> _INPUT FOR THIS TASK_:
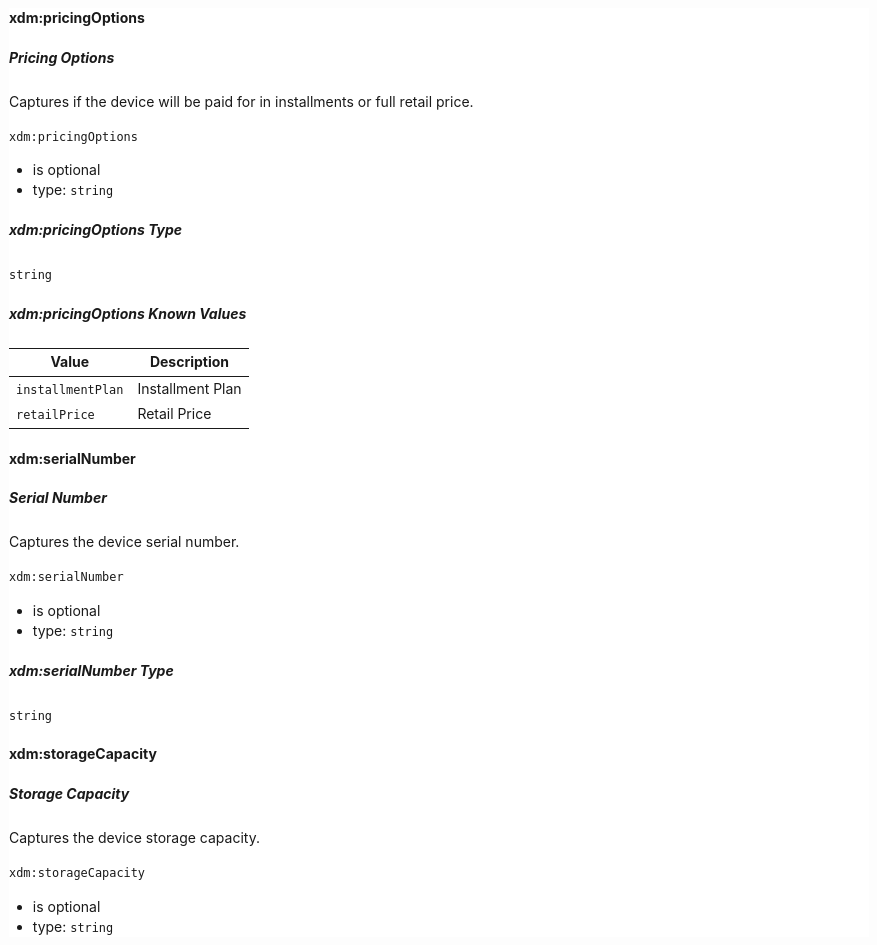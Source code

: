 





#### xdm:pricingOptions
##### Pricing Options

Captures if the device will be paid for in installments or full retail price.

`xdm:pricingOptions`
* is optional
* type: `string`

##### xdm:pricingOptions Type


`string`



##### xdm:pricingOptions Known Values
| Value | Description |
|-------|-------------|
| `installmentPlan` | Installment Plan |
| `retailPrice` | Retail Price |






#### xdm:serialNumber
##### Serial Number

Captures the device serial number.

`xdm:serialNumber`
* is optional
* type: `string`

##### xdm:serialNumber Type


`string`








#### xdm:storageCapacity
##### Storage Capacity

Captures the device storage capacity.

`xdm:storageCapacity`
* is optional
* type: `string`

> _WHAT YOU SHOULD DO_: Return exactly the lines from the one containing "##### Storage Capacity" to the last line of the data, and nothing more.

> _ANSWER AREA_:
##### Storage Capacity

Captures the device storage capacity.

`xdm:storageCapacity`
* is optional
* type: `string`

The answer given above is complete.